Methods: This exploratory study sought to investigate the relationship between irritability and depressive symptoms in adolescents with a DSM-5 diagnosis of major depressive disorder (MDD) undergoing treatment with 2 different doses of TMS. Participants aged 12–18 years (N = 41) underwent 6 weeks of treatment (30 sessions) in a double-blind, randomized trial of 1 Hz vs. 10 Hz TMS for the treatment of MDD. The clinical trial was conducted from September 24, 2018, through March 3, 2023. A linear mixed model was used to assess the change in irritability (assessed with item 8 on the Children’s Depression Rating Scale Revised) throughout the treatment course, and a logistic regression was implemented to examine the relationship between early (week 4) irritability improvements and a posttreatment Clinical Global Impressions-Improvement (CGI-I) score.
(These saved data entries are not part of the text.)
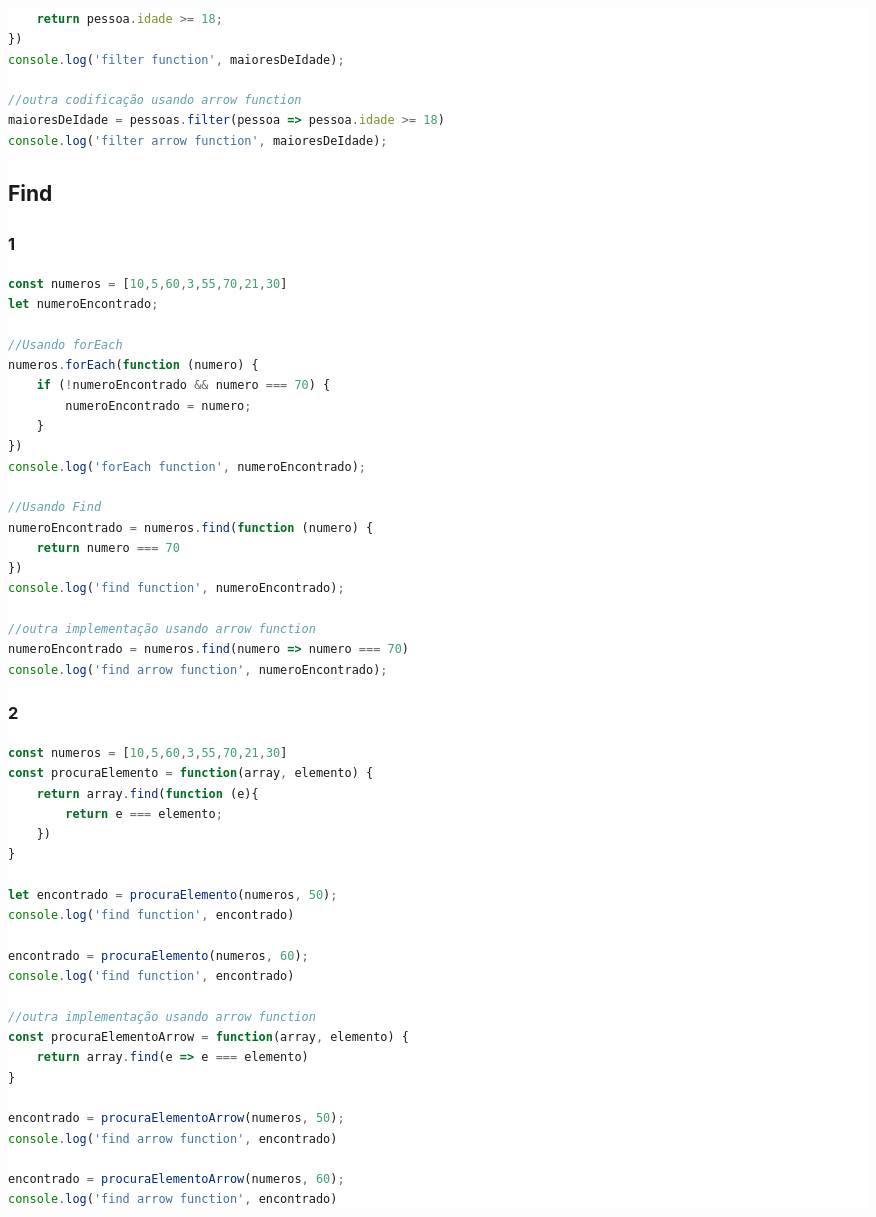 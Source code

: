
 ```js
    return pessoa.idade >= 18;
})
console.log('filter function', maioresDeIdade);

//outra codificação usando arrow function
maioresDeIdade = pessoas.filter(pessoa => pessoa.idade >= 18)
console.log('filter arrow function', maioresDeIdade);
```

## Find
### 1
```js
const numeros = [10,5,60,3,55,70,21,30]
let numeroEncontrado;

//Usando forEach
numeros.forEach(function (numero) {
    if (!numeroEncontrado && numero === 70) {
        numeroEncontrado = numero;
    }
})
console.log('forEach function', numeroEncontrado);

//Usando Find
numeroEncontrado = numeros.find(function (numero) {
    return numero === 70
})
console.log('find function', numeroEncontrado);

//outra implementação usando arrow function
numeroEncontrado = numeros.find(numero => numero === 70)
console.log('find arrow function', numeroEncontrado);
```
### 2
```js
const numeros = [10,5,60,3,55,70,21,30]
const procuraElemento = function(array, elemento) {
    return array.find(function (e){
        return e === elemento;
    })
}

let encontrado = procuraElemento(numeros, 50);
console.log('find function', encontrado)

encontrado = procuraElemento(numeros, 60);
console.log('find function', encontrado)

//outra implementação usando arrow function
const procuraElementoArrow = function(array, elemento) {
    return array.find(e => e === elemento)
}

encontrado = procuraElementoArrow(numeros, 50);
console.log('find arrow function', encontrado)

encontrado = procuraElementoArrow(numeros, 60);
console.log('find arrow function', encontrado)
```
Results: Irritability significantly improved during the course of TMS treatments in conjunction with overall depression improvement across the 6 week trial for the 1 Hz TMS group (P = .0120, d =0.381) and for the 10 Hz TMS group (P = .0288, d = 0.331). There was a significant negative (inverse) relationship between the change in irritability symptoms and CGI-I response for the 10 Hz TMS group (δ log odds = −1.5474, SE = 0.7343, P = .0351) and for the 1 Hz TMS group (δ log odds = −1.2852, SE = 0.5656, P = .0231).

Conclusion: These results suggest that irritability is an important correlate of disease severity and predictor of treatment response for MDD in adolescents, replicating similar results found in trials using antidepressant medications. Future research should focus on incorporating assessments of irritability into clinical decision-making and intervention discovery for transdiagnostic symptoms of irritability in youth and adolescents.

Clinical Trial Registration: Data used in this secondary analysis came from ClinicalTrials.gov identifier: NCT03363919.

J Clin Psychiatry 2025;86(2):24m15684

Author affiliations are listed at the end of this article.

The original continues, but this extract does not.